# Wierd Looking, Trumpet Fish



## jaw-jacker69 (Oct 3, 2007)

Have you seen many of these? This Trumpet Fish ate a herring and fought well. This was caught yesterday 06/03/12. It is my first time catching one. Yes, he was released after photo. :rockon:


----------



## aquatic argobull (Mar 2, 2009)

Cool! Never heard of it


----------



## Chris V (Oct 18, 2007)

Not being a smartass, but that's actually a cornet fish. They a very closely related to a trumpetfish but are more slender and have a larger tail


----------



## Aquahollic (Sep 24, 2009)

I'm surprised no one has said that it was a deformed Ballyhoo due to BP.


----------



## Ultralite (Oct 1, 2007)

is this Fred? (Jaw-Jacker69)?

anyway, that's a weird looking fish...


----------



## jaw-jacker69 (Oct 3, 2007)

Trumpet, Trombone, Cornet; name may have been a little off, but still was surprising.


----------



## jaw-jacker69 (Oct 3, 2007)

Ultralite said:


> is this Fred? (Jaw-Jacker69)?
> 
> anyway, that's a weird looking fish...


 Hey Mike, yes it is me and it has been a longtime since I have signed in. Good to be back. I'm still fishing and loving it. Hope all is well.


----------



## Ultralite (Oct 1, 2007)

jaw-jacker69 said:


> Hey Mike, yes it is me and it has been a longtime since I have signed in. Good to be back. I'm still fishing and loving it. Hope all is well.

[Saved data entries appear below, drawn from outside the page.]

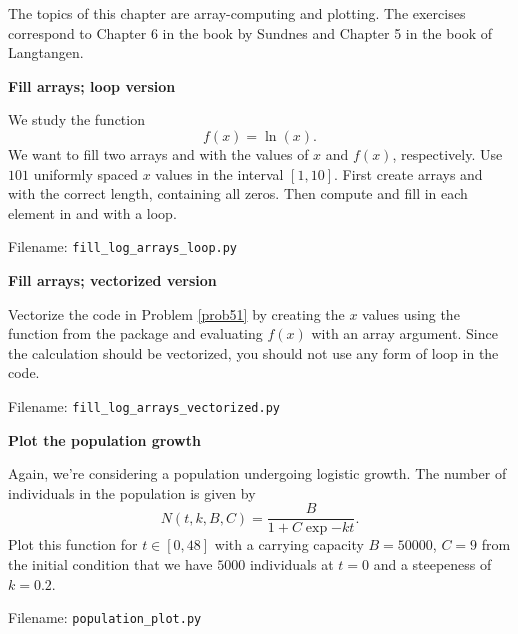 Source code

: The topics of this chapter are array-computing and plotting. The exercises correspond to
Chapter 6 in the book by Sundnes and Chapter 5 in the book of Langtangen.

\begin{Problem}{\textbf{Fill arrays; loop version}} \label{prob51}

\noindent We study the function
\begin{equation*}
f(x) = \ln(x).
\end{equation*}
We want to fill two arrays  and  with the values of $x$ and $f(x)$,
respectively. Use $101$ uniformly spaced $x$ values in the interval $[1, 10]$.
First create arrays  and  with the correct length, containing
all zeros. Then compute and fill in each element in
 and  with a  loop.

Filename: \texttt{fill\_log\_arrays\_loop.py}
\end{Problem}

\begin{Problem}{\textbf{Fill arrays; vectorized version}}

\noindent Vectorize the code in Problem \ref{prob51} by creating the $x$ values using the
 function from the  package and evaluating
$f(x)$ with an array argument. Since the calculation should be vectorized, you should not
use any form of loop in the code.

Filename: \texttt{fill\_log\_arrays\_vectorized.py}
\end{Problem}



\begin{Problem}{\textbf{Plot the population growth}}

\noindent Again, we're considering a population undergoing logistic growth. The number of
individuals in the population is given by
\begin{equation*}
N(t, k, B, C) = \frac{B}{1 + C \exp{-kt}}.
\end{equation*}
Plot this function for $t \in [0, 48]$ with a carrying capacity $B = 50 000$,
$C = 9$ from the initial condition that we have $5 000$ individuals at $t = 0$
and a steepeness of $k = 0.2$.

Filename: \texttt{population\_plot.py}
\end{Problem}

good to see you back Fred...one of the nicest guys you'll ever meet...

we're doing fine and still out here on "granola point"...


----------



## Reel Mccoy (Dec 30, 2009)

I caught one about 2 years ago and had to look it up to see the species. Was most definitely a surprising catch though.


----------



## Sequoiha (Sep 28, 2007)

Hey Fred, whats up,, good to see ya back, cool looking fish.. must have been a blast..


----------



## cablechris (May 3, 2011)

That is a crazy looking fish. Thanks for sharing


----------



## SHunter (Jun 19, 2009)

Never caught one on a hook but I have seen on a dive in the Carribean. I have to agree that it is a weird looking fish. .


----------



## traqem (Mar 10, 2009)

I've seen them on lots of dives, but have never seen anyone catch one anywhere ever.


----------



## hsiF deR (Oct 4, 2009)

That's pretty cool. I see the guys fishing down in central America catch them regularly as by catch. Never seen one up here.


----------